For each document different fields may be provided for tagging according to the different tag functionalities, e.g. one for content-descriptive tags, one for formal tags (or more specific one for the author, one for the document's file type, etc.), and one for organizational tags (e.g., task organization, reference to projects). Alternatively, complex naming conventions could be established to specify the purpose of non-content-descriptive tags. Certain conventions are already coming up to use specific formats for labelling different tag purposes (like the "@" in "@name"-tags which are attached to documents to be forwarded to a colleague or friend).
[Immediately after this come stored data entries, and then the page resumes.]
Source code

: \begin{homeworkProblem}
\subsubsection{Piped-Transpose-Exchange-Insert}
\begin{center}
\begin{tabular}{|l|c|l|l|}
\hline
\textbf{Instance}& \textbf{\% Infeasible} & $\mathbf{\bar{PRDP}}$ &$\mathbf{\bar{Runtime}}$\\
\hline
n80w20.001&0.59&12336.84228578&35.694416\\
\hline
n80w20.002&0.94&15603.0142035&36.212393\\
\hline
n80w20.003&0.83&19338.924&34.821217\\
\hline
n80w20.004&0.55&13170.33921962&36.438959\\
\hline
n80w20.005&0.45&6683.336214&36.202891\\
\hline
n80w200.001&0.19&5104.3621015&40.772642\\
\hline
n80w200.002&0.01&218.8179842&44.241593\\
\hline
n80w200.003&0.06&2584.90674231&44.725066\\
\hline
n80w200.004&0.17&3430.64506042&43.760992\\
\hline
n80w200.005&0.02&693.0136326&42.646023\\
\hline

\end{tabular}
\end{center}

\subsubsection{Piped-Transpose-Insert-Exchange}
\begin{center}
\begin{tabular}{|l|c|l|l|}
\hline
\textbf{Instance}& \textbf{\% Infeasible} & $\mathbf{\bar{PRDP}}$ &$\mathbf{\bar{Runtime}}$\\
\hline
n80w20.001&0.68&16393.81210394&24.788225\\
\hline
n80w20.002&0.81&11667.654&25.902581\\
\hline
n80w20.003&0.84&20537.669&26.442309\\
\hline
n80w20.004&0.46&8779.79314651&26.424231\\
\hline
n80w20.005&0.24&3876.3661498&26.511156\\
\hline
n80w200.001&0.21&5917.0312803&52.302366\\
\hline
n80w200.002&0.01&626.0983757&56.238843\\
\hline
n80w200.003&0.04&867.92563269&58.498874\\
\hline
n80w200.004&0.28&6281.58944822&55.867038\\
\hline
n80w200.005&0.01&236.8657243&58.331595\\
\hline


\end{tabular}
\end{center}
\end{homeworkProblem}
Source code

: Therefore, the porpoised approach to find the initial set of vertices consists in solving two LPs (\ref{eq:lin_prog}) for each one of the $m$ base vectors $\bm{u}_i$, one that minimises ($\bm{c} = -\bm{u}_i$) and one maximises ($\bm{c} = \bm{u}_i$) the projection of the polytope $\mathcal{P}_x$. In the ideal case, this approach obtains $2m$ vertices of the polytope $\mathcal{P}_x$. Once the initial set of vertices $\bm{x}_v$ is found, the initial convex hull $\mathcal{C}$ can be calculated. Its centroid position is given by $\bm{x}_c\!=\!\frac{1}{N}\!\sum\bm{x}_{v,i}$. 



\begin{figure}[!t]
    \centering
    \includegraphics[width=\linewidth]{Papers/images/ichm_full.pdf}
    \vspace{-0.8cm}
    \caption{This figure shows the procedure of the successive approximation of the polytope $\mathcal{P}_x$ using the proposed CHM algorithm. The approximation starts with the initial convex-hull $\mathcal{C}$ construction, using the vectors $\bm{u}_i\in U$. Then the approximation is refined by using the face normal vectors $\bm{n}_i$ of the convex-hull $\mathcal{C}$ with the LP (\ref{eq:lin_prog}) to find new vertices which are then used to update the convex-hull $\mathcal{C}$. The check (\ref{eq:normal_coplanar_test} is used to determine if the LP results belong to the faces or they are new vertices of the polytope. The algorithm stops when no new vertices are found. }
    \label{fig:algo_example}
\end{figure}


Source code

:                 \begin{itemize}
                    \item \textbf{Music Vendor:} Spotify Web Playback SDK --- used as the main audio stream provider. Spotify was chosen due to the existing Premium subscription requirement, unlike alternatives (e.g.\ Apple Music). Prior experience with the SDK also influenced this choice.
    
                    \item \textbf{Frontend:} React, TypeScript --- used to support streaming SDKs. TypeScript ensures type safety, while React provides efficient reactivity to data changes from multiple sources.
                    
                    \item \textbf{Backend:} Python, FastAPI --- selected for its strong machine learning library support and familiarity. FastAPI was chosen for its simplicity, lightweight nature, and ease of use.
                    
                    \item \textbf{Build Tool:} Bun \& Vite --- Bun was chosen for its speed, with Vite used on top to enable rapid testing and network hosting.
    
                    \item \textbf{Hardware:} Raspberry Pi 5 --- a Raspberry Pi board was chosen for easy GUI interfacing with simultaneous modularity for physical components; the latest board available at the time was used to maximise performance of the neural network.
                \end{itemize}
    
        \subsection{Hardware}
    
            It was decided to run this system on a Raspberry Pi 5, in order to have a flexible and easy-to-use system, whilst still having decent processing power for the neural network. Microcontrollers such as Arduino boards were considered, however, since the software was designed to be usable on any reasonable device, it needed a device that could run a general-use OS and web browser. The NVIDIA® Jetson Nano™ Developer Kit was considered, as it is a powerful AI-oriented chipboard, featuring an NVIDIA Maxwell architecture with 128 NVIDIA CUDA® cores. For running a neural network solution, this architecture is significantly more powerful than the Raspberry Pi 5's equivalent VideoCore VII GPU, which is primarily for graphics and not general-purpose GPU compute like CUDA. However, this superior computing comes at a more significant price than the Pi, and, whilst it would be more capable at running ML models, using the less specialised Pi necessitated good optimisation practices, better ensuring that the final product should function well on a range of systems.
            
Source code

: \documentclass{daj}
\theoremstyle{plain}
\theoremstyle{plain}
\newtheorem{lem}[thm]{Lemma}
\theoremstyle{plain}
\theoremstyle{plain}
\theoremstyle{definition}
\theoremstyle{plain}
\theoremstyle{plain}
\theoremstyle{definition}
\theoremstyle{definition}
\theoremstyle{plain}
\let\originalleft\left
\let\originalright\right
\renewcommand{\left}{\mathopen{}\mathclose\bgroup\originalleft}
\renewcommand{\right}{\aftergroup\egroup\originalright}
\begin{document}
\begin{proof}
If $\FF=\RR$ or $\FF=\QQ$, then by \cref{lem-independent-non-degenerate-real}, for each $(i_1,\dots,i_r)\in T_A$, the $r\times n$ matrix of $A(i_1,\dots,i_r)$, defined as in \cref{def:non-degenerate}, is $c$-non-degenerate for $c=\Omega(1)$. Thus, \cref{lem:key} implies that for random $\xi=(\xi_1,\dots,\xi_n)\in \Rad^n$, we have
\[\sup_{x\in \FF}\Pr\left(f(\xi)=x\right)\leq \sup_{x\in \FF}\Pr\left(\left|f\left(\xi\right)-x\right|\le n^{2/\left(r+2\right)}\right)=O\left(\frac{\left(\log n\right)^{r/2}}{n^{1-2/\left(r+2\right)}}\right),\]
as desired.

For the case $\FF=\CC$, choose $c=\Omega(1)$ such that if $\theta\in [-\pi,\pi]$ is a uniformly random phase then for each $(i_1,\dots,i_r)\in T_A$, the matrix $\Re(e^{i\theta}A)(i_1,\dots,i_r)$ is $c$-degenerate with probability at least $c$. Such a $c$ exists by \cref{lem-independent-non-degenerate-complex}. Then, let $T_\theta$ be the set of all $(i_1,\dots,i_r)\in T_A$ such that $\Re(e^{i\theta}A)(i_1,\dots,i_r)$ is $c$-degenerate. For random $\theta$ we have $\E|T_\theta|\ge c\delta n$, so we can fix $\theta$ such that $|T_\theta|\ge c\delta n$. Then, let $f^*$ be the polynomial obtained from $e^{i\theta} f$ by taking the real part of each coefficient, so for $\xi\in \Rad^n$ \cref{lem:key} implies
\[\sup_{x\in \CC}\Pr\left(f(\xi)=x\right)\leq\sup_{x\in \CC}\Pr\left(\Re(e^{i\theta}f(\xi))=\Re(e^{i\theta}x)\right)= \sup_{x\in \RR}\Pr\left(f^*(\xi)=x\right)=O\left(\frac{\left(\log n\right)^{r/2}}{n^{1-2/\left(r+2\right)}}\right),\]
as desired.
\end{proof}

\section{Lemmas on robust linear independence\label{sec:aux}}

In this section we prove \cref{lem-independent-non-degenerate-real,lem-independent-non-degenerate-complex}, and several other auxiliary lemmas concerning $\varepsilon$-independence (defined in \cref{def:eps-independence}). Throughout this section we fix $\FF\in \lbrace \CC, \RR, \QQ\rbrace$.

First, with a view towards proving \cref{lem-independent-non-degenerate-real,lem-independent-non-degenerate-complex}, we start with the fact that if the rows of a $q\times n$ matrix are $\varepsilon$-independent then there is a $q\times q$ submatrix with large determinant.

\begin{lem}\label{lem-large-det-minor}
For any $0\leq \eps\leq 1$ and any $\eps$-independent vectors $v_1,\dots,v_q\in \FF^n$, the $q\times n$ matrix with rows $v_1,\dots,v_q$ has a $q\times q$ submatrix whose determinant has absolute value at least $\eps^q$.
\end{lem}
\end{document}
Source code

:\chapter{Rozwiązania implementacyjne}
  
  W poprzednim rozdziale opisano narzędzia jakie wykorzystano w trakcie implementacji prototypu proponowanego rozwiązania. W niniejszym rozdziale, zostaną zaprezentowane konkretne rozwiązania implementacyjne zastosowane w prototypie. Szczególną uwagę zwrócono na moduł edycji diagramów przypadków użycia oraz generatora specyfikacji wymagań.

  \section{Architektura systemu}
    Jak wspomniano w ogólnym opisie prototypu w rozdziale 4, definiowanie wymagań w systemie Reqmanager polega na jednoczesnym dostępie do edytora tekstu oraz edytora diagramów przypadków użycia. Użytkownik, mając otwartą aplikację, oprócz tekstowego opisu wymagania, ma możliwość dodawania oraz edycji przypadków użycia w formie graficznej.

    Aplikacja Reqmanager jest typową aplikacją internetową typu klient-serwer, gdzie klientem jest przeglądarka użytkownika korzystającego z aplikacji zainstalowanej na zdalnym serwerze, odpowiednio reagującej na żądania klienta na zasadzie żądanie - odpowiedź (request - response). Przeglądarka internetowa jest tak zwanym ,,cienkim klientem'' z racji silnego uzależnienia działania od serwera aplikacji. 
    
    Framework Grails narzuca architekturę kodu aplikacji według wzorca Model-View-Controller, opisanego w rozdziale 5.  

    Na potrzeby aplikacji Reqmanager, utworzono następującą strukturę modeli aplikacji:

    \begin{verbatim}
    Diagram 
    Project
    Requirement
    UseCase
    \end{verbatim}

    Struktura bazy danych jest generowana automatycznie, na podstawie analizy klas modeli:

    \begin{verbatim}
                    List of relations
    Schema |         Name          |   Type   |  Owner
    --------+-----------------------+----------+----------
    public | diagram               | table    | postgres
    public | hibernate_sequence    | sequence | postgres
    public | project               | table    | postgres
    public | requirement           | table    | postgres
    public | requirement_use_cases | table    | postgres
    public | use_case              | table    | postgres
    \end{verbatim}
As manual adding this information increases cognitive costs for users a (supportive) automatic extraction of tag purposes is preferable. Some purposes may be automatically derived from the tags' syntax. The "@" is a strong indicator of interpersonal work management since it is indicating that the tagged resource is supposed for a particular person. Tag combinations of "to+verb" are indicators of personal task management and can be interpreted as future activities.

At this stage, we have our garden weed-free, with nicely arranged flower beds and walking paths between different areas and now with different areas for differently used plants plus little information panels providing information about what the plants can be used for.

Personal and Cross-Platform Tag Maintenance

Manual Tag gardening is rather difficult to be done collaboratively by a community and within a shared tag collection - particularly if the system is not explicitly collaborative (the community is aiming to agree on a shared representation of a topic, like in Wikipedia) but rather profits from the collective (the representation of the topic is the sum of primarily individual ideas) participation of a community (Vander Wal, 2008).

At least for small communities (e.g., single working groups) the use of shared guidelines for tagging behaviour may be useful. In the context of small groups, collaborative tag gardening tools may be considered. If specific communication channels are provided, the community may agree on a shared structure for their tagging vocabulary. Yet, there is always the danger that one user destroys the arrangements another one has made, or that someone regards certain tags as weed while others consider them pretty flowers. Thus, in larger communities the manual editing and weeding of tags should rather be done on a personal level by each user or should be carried out for the community by some sort of 'folksonomy administrator'. This administrator or moderator could be represented by the owner of the tagging system or by several users who gained the administrator status because of providing high-quality content or contributing meaningfully. They would act as central gardeners within the tag garden and are responsible for any kind of gardening activity. In this way, tag gardeners (whether the user himself or the administrator) enhance the performance of the tags. The collection of these individual approaches can be used for computing and providing tag recommendations - both during the tagging and the information retrieval process.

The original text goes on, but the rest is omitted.